Das Konzert für Horn und Orchester Nr. 1 Es-Dur ist dreisätzig aufgebaut und gehorcht in seiner äußeren Erscheinung somit dem klassischen Ideal – Strauss‘ unbändiger Gestaltungswille ließ es aber schon in frühen Jahren nicht zu, sich auf drei in sich geschlossene Sätze zu beschränken. Die Entwicklung seines unverwechselbaren Personalstils nahm schon früh ihren Anfang, was sich unter anderem durch die raschen, fast nahtlosen Übergänge der Sätze ausdrückt.

Ein Orchesterakkord öffnet am Beginn des ersten Satzes (Allegro) die Bühne für das Horn, das sich mit einer energischen Fanfare vorstellt – zwölf Jahre vor Entstehung des «Till Eulenspiegel» erhält das Horn in Strauss‘ Musikwelt seinen ersten kecken Auftritt. Nach einer jugendlichen, an Mendelssohn Bartholdy und Schumann erinnernden Einleitung, präsentiert das Soloinstrument ein für Strauss typisches, sangliches und weit ausschwingendes Thema. Satztechnische Rafinessen und thematische Arbeit treten vor einem frei gestalteten Verlauf zurück: Das Horn kann den Kopfsatz (wie auch alle weiteren Sätze) als blühende Spielwiese nutzen und seine Virtuosität ausleben.

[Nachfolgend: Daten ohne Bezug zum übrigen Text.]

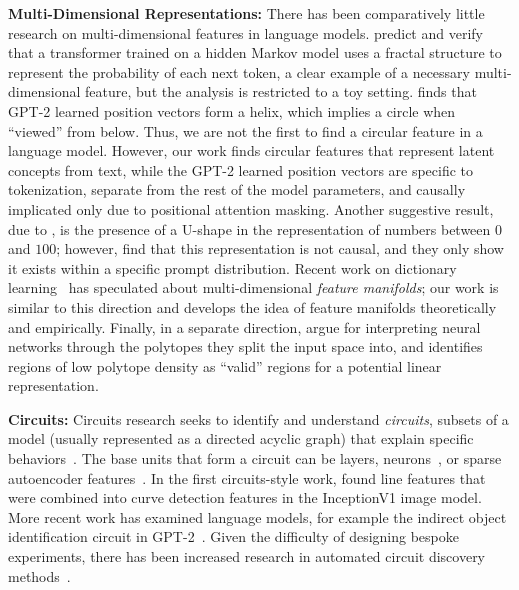 \documentclass{article} %
\DeclareRobustCommand{\revOne}[1]{#1}
\theoremstyle{plain}
\theoremstyle{definition}
\begin{document}
    \textbf{Multi-Dimensional Representations:} 
    There has been comparatively little research on multi-dimensional features in language models. \revOne{\cite{belief_state_geoemtry} predict and verify that a
transformer trained on a hidden Markov model uses a fractal structure to represent the probability
of each next token, a clear example of a necessary multi-dimensional feature, but the analysis is restricted to a toy setting.} \cite{yedidate2023helix1, yedidate2023helix2} finds that GPT-2 learned position vectors form a helix, which implies a circle when “viewed” from below. Thus, we are not the first to find a circular feature in a language model. However, our work finds circular features that represent latent concepts from text, while the GPT-2 learned position vectors are specific to tokenization, separate from the rest of the model parameters, and causally implicated only due to positional attention masking. Another suggestive result, due to \cite{gpt2_greater_than}, is the presence of a U-shape in the representation of numbers between $0$ and $100$; however, \cite{gpt2_greater_than} find that this representation is not causal, and they only show it exists within a specific prompt distribution. Recent work on dictionary learning~\citep{dictionary_monosemanticity_anthropic} has speculated about multi-dimensional \textit{feature manifolds}; our work is similar to this direction and develops the idea of feature manifolds theoretically and empirically. Finally, in a separate direction, \cite{polytope_lens} argue for interpreting neural networks through the polytopes they split the input space into, and identifies regions of low polytope density as ``valid'' regions for a potential linear representation. 

    \textbf{Circuits:} Circuits research seeks to identify and understand \textit{circuits}, subsets of a model (usually represented as a directed acyclic graph) that explain specific behaviors~\citep{olah2020zoom}. The base units that form a circuit can be layers, neurons~\citep{olah2020zoom}, or sparse autoencoder features~\citep{marks2024sparse}. In the first circuits-style work, \cite{olah2020zoom} found line features that were combined into curve detection features in the InceptionV1 image model. More recent work has examined language models, for example the indirect object identification circuit in GPT-2~\citep{gpt2_ioi}. Given the difficulty of designing bespoke experiments, there has been increased research in automated circuit discovery methods~\citep{marks2024sparse, acdc_circuits, syed2023attribution}.
\end{document}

Mit einem langsam ausgleitenden Schluss klingt der Übergang zum zweiten Satz fließend. Im Andante wird eine zarte, den Tonumfang voll auskostende Hornkantilene von Soli in der Klarinette und im Fagott eingefasst; im kontrastierenden Mittelteil stützen markante Begleitfiguren das weiche Hornthema.

Das Finale (Rondo. Allegro) zitiert gleich zu Beginn das markante Dreiklangsmotiv der Eröffnung und nimmt als «Jagdstück» rasch die Fährte auf. Im frischen Staccato, kontrastiert durch zarte, lyrische Phrasen, gestaltet Strauss den Schlusssatz kraftvoll und gleichzeitig apart. Ein kurzer Moment des Innehaltens entpuppt sich in den letzten Takten als Anlauf für eine letzte Kür des Horns, das in atemberaubender Geschwindigkeit das Werk «himmelwärts» abschließt. Als Strauss‘ erster Biograf Max Steinitzer das Hornkonzert op. 11 als «formschön», «brillant» und für den Hornisten «mundgerecht» nannte, war das bestimmt nicht übertrieben. Es zählt zu den beeindruckendsten Werken seiner Gattung und machte schon bei seiner Uraufführung dem Publikum Appetit auf mehr Musik von Richard Strauss – ein Glück, dass diese Erwartungen nicht nur erfüllt, sondern übertroffen wurden.